Re^6: &1 is no faster than %2 when checking for oddness. (Careful what you benchmark)

Replies are listed 'Best First'.
Re^7: &1 is no faster than %2 when checking for oddness. (Careful what you benchmark) by demerphq (Chancellor) on Nov 20, 2006 at 12:36 UTC
Could you please create a bug report using perlbug and mail it in? I've reported this myself in the past, and it would be nice to have third party confirmation on it. We need to know your perl version and os and the test snippet you posted. For instance I'm on Win32, and if you aren't it would mean that the problem has wider impact than currently beleived.
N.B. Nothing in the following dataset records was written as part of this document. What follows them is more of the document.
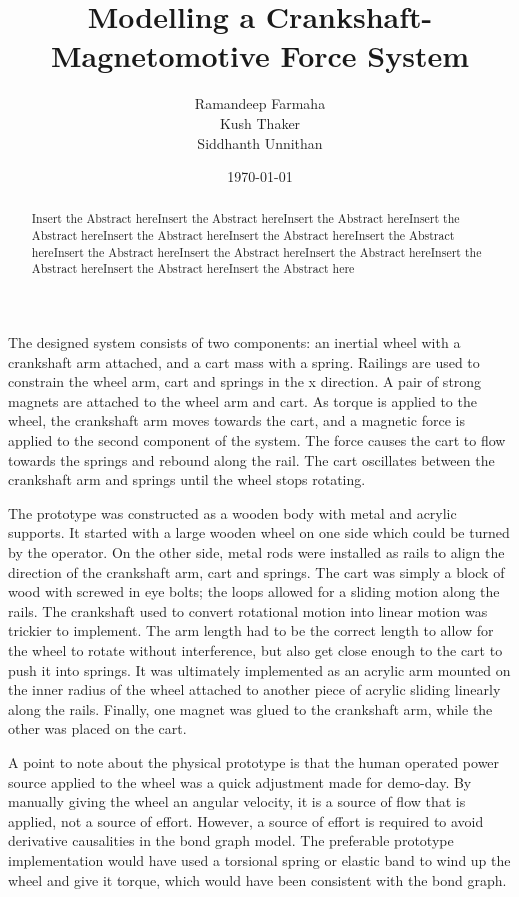 \documentclass[notitlepage,10pt]{report}
\title{Modelling a Crankshaft-Magnetomotive Force System}
\author{Ramandeep Farmaha \\ Kush Thaker \\ Siddhanth Unnithan}
\date{\today}
\begin{document}
\maketitle
\thispagestyle{empty}

\begin{abstract}
Insert the Abstract hereInsert the Abstract hereInsert the Abstract hereInsert the Abstract hereInsert the Abstract hereInsert the Abstract hereInsert the Abstract hereInsert the Abstract hereInsert the Abstract hereInsert the Abstract hereInsert the Abstract hereInsert the Abstract hereInsert the Abstract here
\end{abstract}
\begin{multicols}{2}
The designed system consists of two components: an inertial wheel with a crankshaft arm attached, and a cart mass with a spring. Railings are used to constrain the wheel arm, cart and springs in the x direction. A pair of strong magnets are attached to the wheel arm and cart. As torque is applied to the wheel, the crankshaft arm moves towards the cart, and a magnetic force is applied to the second component of the system. The force causes the cart to flow towards the springs and rebound along the rail. The cart oscillates between the crankshaft arm and springs until the wheel stops rotating.

The prototype was constructed as a wooden body with metal and acrylic supports. It started with a large wooden wheel on one side which could be turned by the operator. On the other side, metal rods were installed as rails to align the direction of the crankshaft arm, cart and springs. The cart was simply a block of wood with screwed in eye bolts; the loops allowed for a sliding motion along the rails. The crankshaft used to convert rotational motion into linear motion was trickier to implement. The arm length had to be the correct length to allow for the wheel to rotate without interference, but also get close enough to the cart to push it into springs. It was ultimately implemented as an acrylic arm mounted on the inner radius of the wheel attached to another piece of acrylic sliding linearly along the rails. Finally, one magnet was glued to the crankshaft arm, while the other was placed on the cart.

A point to note about the physical prototype is that the human operated power source applied to the wheel was a quick adjustment made for demo-day. By manually giving the wheel an angular velocity, it is a source of flow that is applied, not a source of effort. However, a source of effort is required to avoid derivative causalities in the bond graph model. The preferable prototype implementation would have used a torsional spring or elastic band to wind up the wheel and give it torque, which would have been consistent with the bond graph.


\end{multicols}
\end{document}
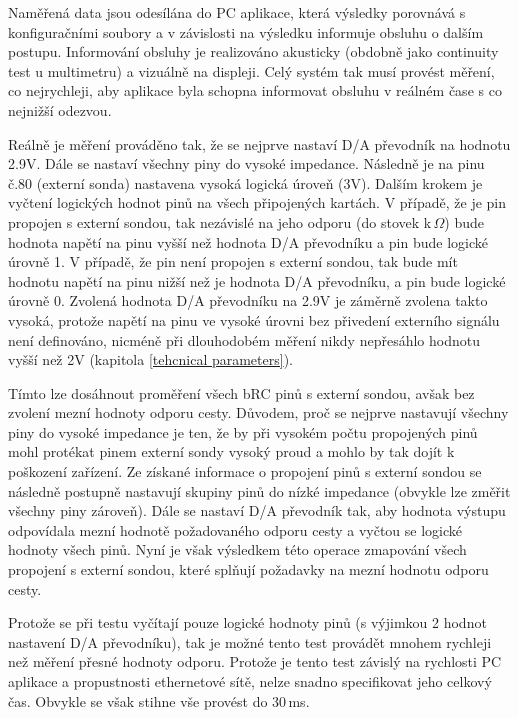 Naměřená data jsou odesílána do PC aplikace, která výsledky porovnává
s konfiguračními soubory a v závislosti na výsledku informuje obsluhu o dalším postupu.
Informování obsluhy je realizováno akusticky (obdobně jako continuity test u multimetru)
a vizuálně na displeji. Celý systém tak musí provést měření, co nejrychleji, aby aplikace byla schopna informovat
obsluhu v reálném čase s co nejnižší odezvou.\par

Reálně je měření prováděno tak, že se nejprve nastaví D/A převodník na hodnotu 2.9V.
Dále se nastaví všechny piny do vysoké impedance. Následně je na pinu č.80 (externí sonda) nastavena vysoká logická úroveň (3V).
Dalším krokem je vyčtení logických hodnot pinů na všech připojených kartách. V případě, že je pin propojen s externí sondou,
tak nezávislé na jeho odporu (do stovek k\,$\Omega$) bude hodnota napětí na pinu vyšší než hodnota D/A převodníku a pin
bude logické úrovně 1. V případě, že pin není propojen s externí sondou, tak bude mít hodnotu napětí na pinu nižší než je hodnota
D/A převodníku, a pin bude logické úrovně 0. Zvolená hodnota D/A převodníku na 2.9V je záměrně zvolena takto vysoká, protože
napětí na pinu ve vysoké úrovni bez přivedení externího signálu není definováno, nicméně při dlouhodobém měření nikdy nepřesáhlo
hodnotu vyšší než 2V (kapitola \ref{tehcnical parameters}).\par

Tímto lze dosáhnout proměření všech bRC pinů s externí sondou, avšak bez zvolení mezní hodnoty odporu cesty. Důvodem,
proč se nejprve nastavují všechny piny do vysoké impedance je ten, že by při vysokém počtu propojených pinů mohl protékat
pinem externí sondy vysoký proud a mohlo by tak dojít k poškození zařízení. Ze získané informace o propojení pinů s externí sondou
se následně postupně nastavují skupiny pinů do nízké impedance (obvykle lze změřit všechny piny zároveň). Dále se nastaví D/A převodník
tak, aby hodnota výstupu odpovídala mezní hodnotě požadovaného odporu cesty a vyčtou se logické hodnoty všech pinů.
Nyní je však výsledkem této operace zmapování všech propojení s externí sondou, které splňují požadavky na mezní hodnotu odporu cesty.\par

Protože se při testu vyčítají pouze logické hodnoty pinů (s výjimkou 2 hodnot nastavení D/A převodníku),
tak je možné tento test provádět mnohem rychleji než měření přesné hodnoty odporu.
Protože je tento test závislý na rychlosti PC aplikace a propustnosti ethernetové sítě,
nelze snadno specifikovat jeho celkový čas. Obvykle se však stihne vše provést do 30\,ms.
Just for information's sake I believe the problem is due to Benchmark trying to remove the timing for the "empty" loop from the results. Elsewhere in this thread you said something like "I dont need something to run two loops and subtract the times for me", but thats not what Benchmark does. It also times an empty loop. It them subtracts the empty loop time from the originals before doing the compare, the idea being to eliminate the overhead of the loop and timing process itself. Where this goes is wrong is when the amount of time it takes to benchmark your code is withing the granularity of the timing routines (or the underlying numerical properties of the representation of the time). At that point you end up with the one-tick/two-tick problem (a call starts and ends within the same timestamp effectively having 0 time, or a call starts an ends in adjacent timestamps and thus has a non-zero time, even tho both take the same time to complete. (Nyquist comes to mind)). When the thing being benchmarked take a few times longer than the empty loop the difference averages out and results are pretty accurate, for timing fast things, IMO its pretty useless. What would be cool is if Benchmark detected the underlying loop was too fast that it disabled the empty loop subtraction. (Actually I wouldnt care if the empty loop was never removed, as I see it as a "fair penalty" on both.) So with your benchmark what is happening is you are timing two empty loops, subtracting one from the other and then seeing the consequence of noise in the calculation. Which as I've explained can easily result in negative times. When combined with negative times it cause Benchmark to go into a degenerate loop, each time increasing the number of iterations it should use to get an good timing, in some cases this can result in an overflow of the for (0..x) {}. (I've seen this in make test left overnight.) --- $world=~s/war/peace/g	[reply]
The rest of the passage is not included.